Readers may ask why Lyft, Uber, and WeWork priced their IPOs using unreasonable valuations if the public market wasn’t likely to value the companies at the same price. The culprit for such high valuations: a fundamental misalignment between the goals of the issuing company and its buyers. Although one of the goals of an IPO is to raise capital, another equally important goal is to give early investors a return on the money they poured into the startup. Venture capitalists poured $22 billion into Uber, $5.1 billion into Lyft, $22.5 billion into The We Company (WeWork’s parent company), and $339.7 million into Casper.
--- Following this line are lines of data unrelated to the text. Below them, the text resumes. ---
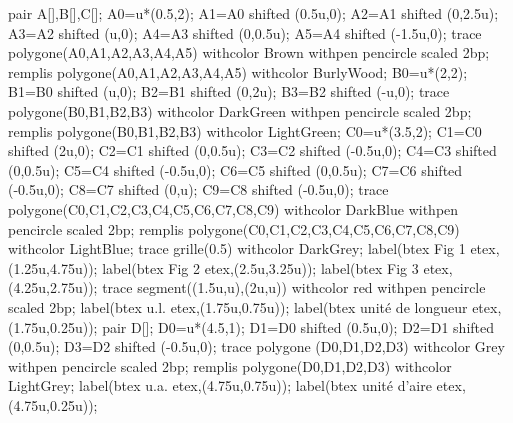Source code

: \begin{remarques}
    \medskip
    \begin{minipage}{0.45\linewidth}
        \begin{Geometrie}[CoinHD={(6u,5.5u)}]            
            pair A[],B[],C[];
            A0=u*(0.5,2);
            A1=A0 shifted (0.5u,0);
            A2=A1 shifted (0,2.5u);
            A3=A2 shifted (u,0);
            A4=A3 shifted (0,0.5u);
            A5=A4 shifted (-1.5u,0);
            trace polygone(A0,A1,A2,A3,A4,A5) withcolor Brown withpen pencircle scaled 2bp;
            remplis polygone(A0,A1,A2,A3,A4,A5) withcolor BurlyWood;            
            B0=u*(2,2);
            B1=B0 shifted (u,0);
            B2=B1 shifted (0,2u);
            B3=B2 shifted (-u,0);
            trace polygone(B0,B1,B2,B3) withcolor DarkGreen withpen pencircle scaled 2bp;
            remplis polygone(B0,B1,B2,B3) withcolor LightGreen;            
            C0=u*(3.5,2);
            C1=C0 shifted (2u,0);
            C2=C1 shifted (0,0.5u);
            C3=C2 shifted (-0.5u,0);
            C4=C3 shifted (0,0.5u);
            C5=C4 shifted (-0.5u,0);
            C6=C5 shifted (0,0.5u);
            C7=C6 shifted (-0.5u,0);
            C8=C7 shifted (0,u);
            C9=C8 shifted (-0.5u,0);
            trace polygone(C0,C1,C2,C3,C4,C5,C6,C7,C8,C9) withcolor DarkBlue withpen pencircle scaled 2bp;
            remplis polygone(C0,C1,C2,C3,C4,C5,C6,C7,C8,C9) withcolor LightBlue;            
            trace grille(0.5) withcolor DarkGrey;
            label(btex {\color{Brown} Fig 1} etex,(1.25u,4.75u));
            label(btex {\color{DarkGreen} Fig 2} etex,(2.5u,3.25u));
            label(btex {\color{DarkBlue} Fig 3} etex,(4.25u,2.75u));
            trace segment((1.5u,u),(2u,u)) withcolor red withpen pencircle scaled 2bp;
            label(btex u.l. etex,(1.75u,0.75u));
            label(btex unité de longueur etex,(1.75u,0.25u));
            pair D[];
            D0=u*(4.5,1);
            D1=D0 shifted (0.5u,0);
            D2=D1 shifted (0,0.5u);
            D3=D2 shifted (-0.5u,0);            
            trace polygone (D0,D1,D2,D3) withcolor Grey withpen pencircle scaled 2bp;
            remplis polygone(D0,D1,D2,D3) withcolor LightGrey;
            label(btex u.a. etex,(4.75u,0.75u));
            label(btex unité d'aire etex,(4.75u,0.25u));
        \end{Geometrie}
    \end{minipage}
    \begin{minipage}{0.5\linewidth}

\end{minipage}
\end{remarques}
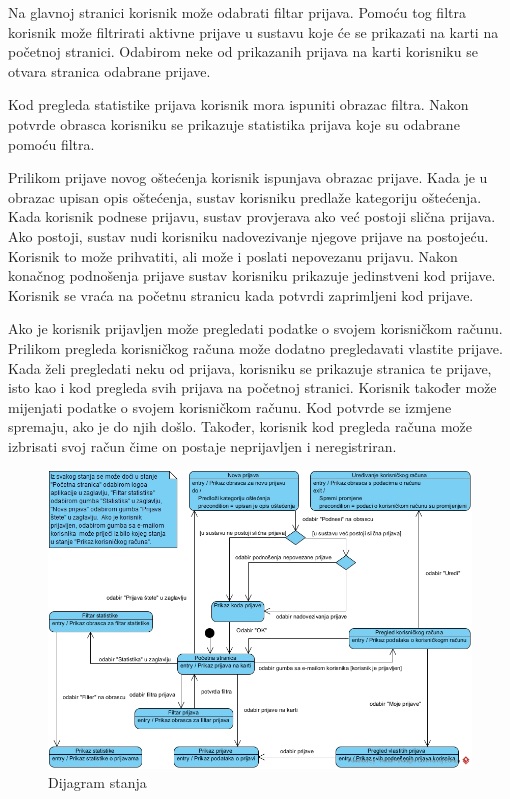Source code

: 			Na glavnoj stranici korisnik može odabrati filtar prijava. Pomoću tog filtra korisnik može filtrirati aktivne prijave u sustavu koje će se prikazati na karti na početnoj stranici. Odabirom neke od prikazanih prijava na karti korisniku se otvara stranica odabrane prijave.
			
			Kod pregleda statistike prijava korisnik mora ispuniti obrazac filtra. Nakon potvrde obrasca korisniku se prikazuje statistika prijava koje su odabrane pomoću filtra. 
			
			Prilikom prijave novog oštećenja korisnik ispunjava obrazac prijave. Kada je u obrazac upisan opis oštećenja, sustav korisniku predlaže kategoriju oštećenja. Kada korisnik podnese prijavu, sustav provjerava ako već postoji slična prijava. Ako postoji, sustav nudi korisniku nadovezivanje njegove prijave na postojeću. Korisnik to može prihvatiti, ali može i poslati nepovezanu prijavu. Nakon konačnog podnošenja prijave sustav korisniku prikazuje jedinstveni kod prijave. Korisnik se vraća na početnu stranicu kada potvrdi zaprimljeni kod prijave.
			
			Ako je korisnik prijavljen može pregledati podatke o svojem korisničkom računu. Prilikom pregleda korisničkog računa može dodatno pregledavati vlastite prijave. Kada želi pregledati neku od prijava, korisniku se prikazuje stranica te prijave, isto kao i kod pregleda svih prijava na početnoj stranici. Korisnik također može mijenjati podatke o svojem korisničkom računu. Kod potvrde se izmjene spremaju, ako je do njih došlo. Također, korisnik kod pregleda računa može izbrisati svoj račun čime on postaje neprijavljen i neregistriran.
			
			\begin{figure}[H]
				\includegraphics[width=\textwidth]{slike/dijagramStanja.jpg} %
				\caption{Dijagram stanja}
				\label{fig:dijagramStanja} %
			\end{figure}
			
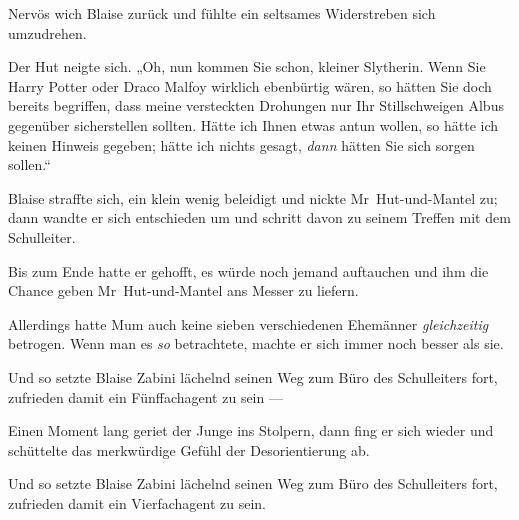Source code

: Nervös wich Blaise zurück und fühlte ein seltsames Widerstreben sich umzudrehen.

Der Hut neigte sich.
„Oh, nun kommen Sie schon, kleiner Slytherin. Wenn Sie Harry Potter oder Draco Malfoy wirklich ebenbürtig wären, so hätten Sie doch bereits begriffen, dass meine versteckten Drohungen nur Ihr Stillschweigen Albus gegenüber sicherstellen sollten. Hätte ich Ihnen etwas antun wollen, so hätte ich keinen Hinweis gegeben; hätte ich nichts gesagt, \emph{dann} hätten Sie sich sorgen sollen.“

Blaise straffte sich, ein klein wenig beleidigt und nickte Mr~Hut-und-Mantel zu; dann wandte er sich entschieden um und schritt davon zu seinem Treffen mit dem Schulleiter.

Bis zum Ende hatte er gehofft, es würde noch jemand auftauchen und ihm die Chance geben Mr~Hut-und-Mantel ans Messer zu liefern.

Allerdings hatte Mum auch keine sieben verschiedenen Ehemänner \emph{gleichzeitig} betrogen. Wenn man es \emph{so} betrachtete, machte er sich immer noch besser als sie.

Und so setzte Blaise Zabini lächelnd seinen Weg zum Büro des Schulleiters fort, zufrieden damit ein Fünffachagent zu sein —

Einen Moment lang geriet der Junge ins Stolpern, dann fing er sich wieder und schüttelte das merkwürdige Gefühl der Desorientierung ab.

Und so setzte Blaise Zabini lächelnd seinen Weg zum Büro des Schulleiters fort, zufrieden damit ein Vierfachagent zu sein.

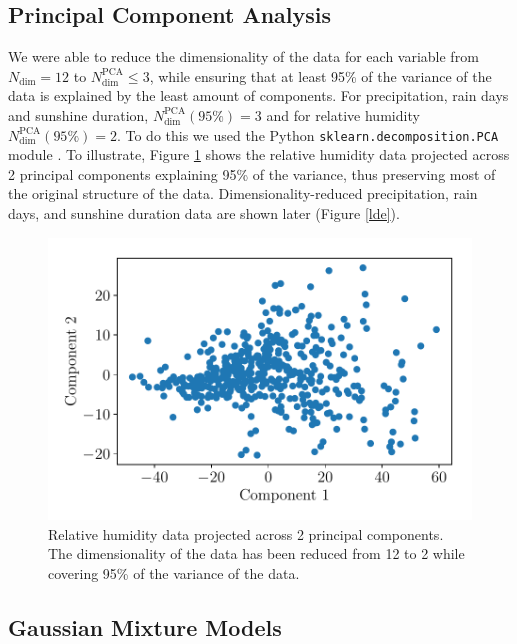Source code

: \documentclass[a4paper,fleqn,usenatbib]{mnras}
\begin{document}
\subsection{Principal Component Analysis}

We were able to reduce the dimensionality of the data for each variable from  $N_\mathrm{dim}=12$ to  $N_\mathrm{dim}^\mathrm{PCA}\le3$, while ensuring that at least 95\% of the variance of the data is explained by the least amount of components. For precipitation, rain days and sunshine duration, $N_\mathrm{dim}^\mathrm{PCA}(95\%)=3$ and for relative humidity $N_\mathrm{dim}^\mathrm{PCA}(95\%)=2$. To do this we used the Python \texttt{sklearn.decomposition.PCA} module \citep{sklearn}. To illustrate, Figure \ref{pcah} shows the relative humidity data projected across 2 principal components explaining 95\% of the variance, thus preserving most of the original structure of the data. Dimensionality-reduced precipitation, rain days, and sunshine duration data are shown later (Figure \ref{lde}).

\begin{figure}
\begin{center}
\includegraphics[width=\columnwidth]{pcah.pdf}
\caption{Relative humidity data projected across 2 principal components. The dimensionality of the data has been reduced from 12 to 2 while covering 95\% of the variance of the data. }\label{pcah}
\end{center}
\end{figure}

\subsection{Gaussian Mixture Models}
\end{document}
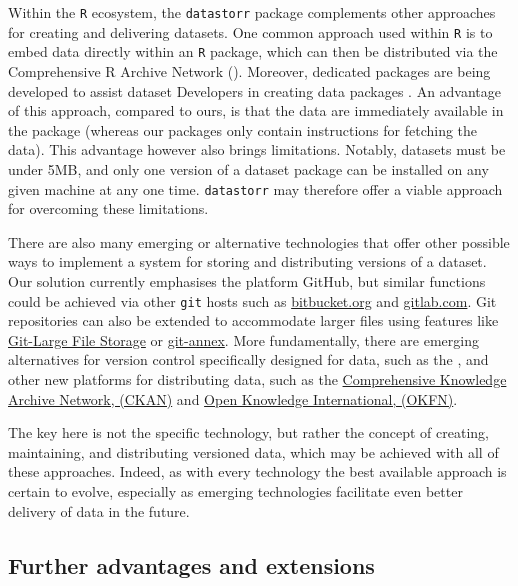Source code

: \documentclass[a4paper,num-refs]{assets/oup-contemporary}
\begin{document}
Within the \texttt{R}  ecosystem, the \texttt{datastorr} package complements other approaches for creating and delivering datasets. One common approach used within \texttt{R} is to embed data directly within an \texttt{R} package, which can then be distributed via the Comprehensive R Archive Network (). Moreover, dedicated packages are being developed to assist dataset Developers in creating data packages \cite{Finak-2018}. An advantage of this approach, compared to ours, is that the data are immediately available in the package (whereas our packages only contain instructions for fetching the data). This advantage however also brings limitations. Notably, datasets must be under 5MB, and only one version of a dataset package can be installed on any given machine at any one time.  \texttt{datastorr} may therefore offer a viable approach for overcoming these limitations.

There are also many emerging or alternative technologies that offer other possible ways to implement a system for storing and distributing versions of a dataset. Our solution currently emphasises the platform GitHub, but similar functions could be achieved via other \texttt{git} hosts such as \href{http://bitbucket.org}{bitbucket.org} and \href{http://gitlab.com}{gitlab.com}. Git repositories can also be extended to accommodate larger files using  features like \href{https://git-lfs.github.com/}{Git-Large File Storage} or \href{http://git-annex.branchable.com/}{git-annex}. More fundamentally, there are  emerging alternatives for version control specifically designed for data, such as the , and other new platforms for distributing data, such as the \href{https://en.wikipedia.org/wiki/CKAN}{Comprehensive Knowledge Archive Network, (CKAN)} and \href{https://okfn.org/}{Open Knowledge International, (OKFN)}. 

The key here is not the specific technology, but rather the concept of creating, maintaining, and distributing versioned data, which may be achieved with all of these approaches. Indeed, as with every technology the best available approach is certain to evolve, especially as emerging technologies facilitate even better delivery of data in the future.

\subsection{Further advantages and extensions}
\end{document}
To justify the risk of their investments to their own investors, venture capital firms need to make a return of at least three times their fund size. To achieve this return, many venture-capital funds rely on unicorn exits from companies like Uber and Casper, resulting in pressure from early investors to convince the public of unbelievable valuations. However, there is a fundamental mismatch between the goals of private and public investors when it comes to public markets. While private investors hope to achieve a return on their risky investments in public markets, public investors are less reluctant to absorb constant losses and a falling stock price, making stock exchanges a risky place for venture capitalists to earn a good return on their investments. 

The game Casper and its early investors are playing is evident in its S-1 filing. Casper is attempting to convince investors that it is the “Nike of sleep”, a company trying to “shift the cultural norms so that hopefully, over time, when people pick a Casper, they’re buying into something a lot bigger than just a slab of memory foam”. Casper is also a “pioneer of the Sleep Economy…[that] brings the benefits of cutting-edge technology, data, and insights directly to consumers”. If these statements sound like pipe dreams to you, you’re not alone. WeWork had similarly flowery language in its prospectus, describing its mission as “to elevate the world’s consciousness” and congratulating itself on being the pioneers of “space-as-a service” membership. WeWork positioned itself as a technology company at the frontier of coworking, even though its main rival IWG was founded in 1989 and is currently profitable. Both Casper and IPO overstated their positions in their respective markets and overestimated their status as technology-integrated companies; if WeWork’s failed IPO is any indicator, investors will have a hard time believing the dream Casper is trying to sell in its prospectus. 

Another unfortunate commonality between Uber, Lyft, WeWork, and Casper is the stiff competition each company faces. Uber and Lyft are in vicious competitionWeWork battles IWG for leases from corporate customers; and Casper fights off a horde of direct-to-consumer mattress entrants, including Purple Innovation, a profitable mattress company with similar revenue to Casper. As demonstrated by Uber, Lyft, and WeWork, fighting off competitors through expensive marketing campaigns funded by the IPO proceeds often isn’t what a company needs. Casper, for example, could gain a competitive advantage over Purple if it was acquired by a mature retailer, who could help Casper scale profitably. 

With widening losses and an overpriced valuation, an exaggerated prospectus that aims to convince investors of a valuation based on a ridiculous price-to-sales ratio, and competition from profitable companies, Casper is eerily similar to Uber, Lyft, and WeWork – all of which failed on the public market or failed to enter it in the first place. It might be your dream to make a fortune buying Casper stock, but remember that any dream can quickly turn into a nightmare.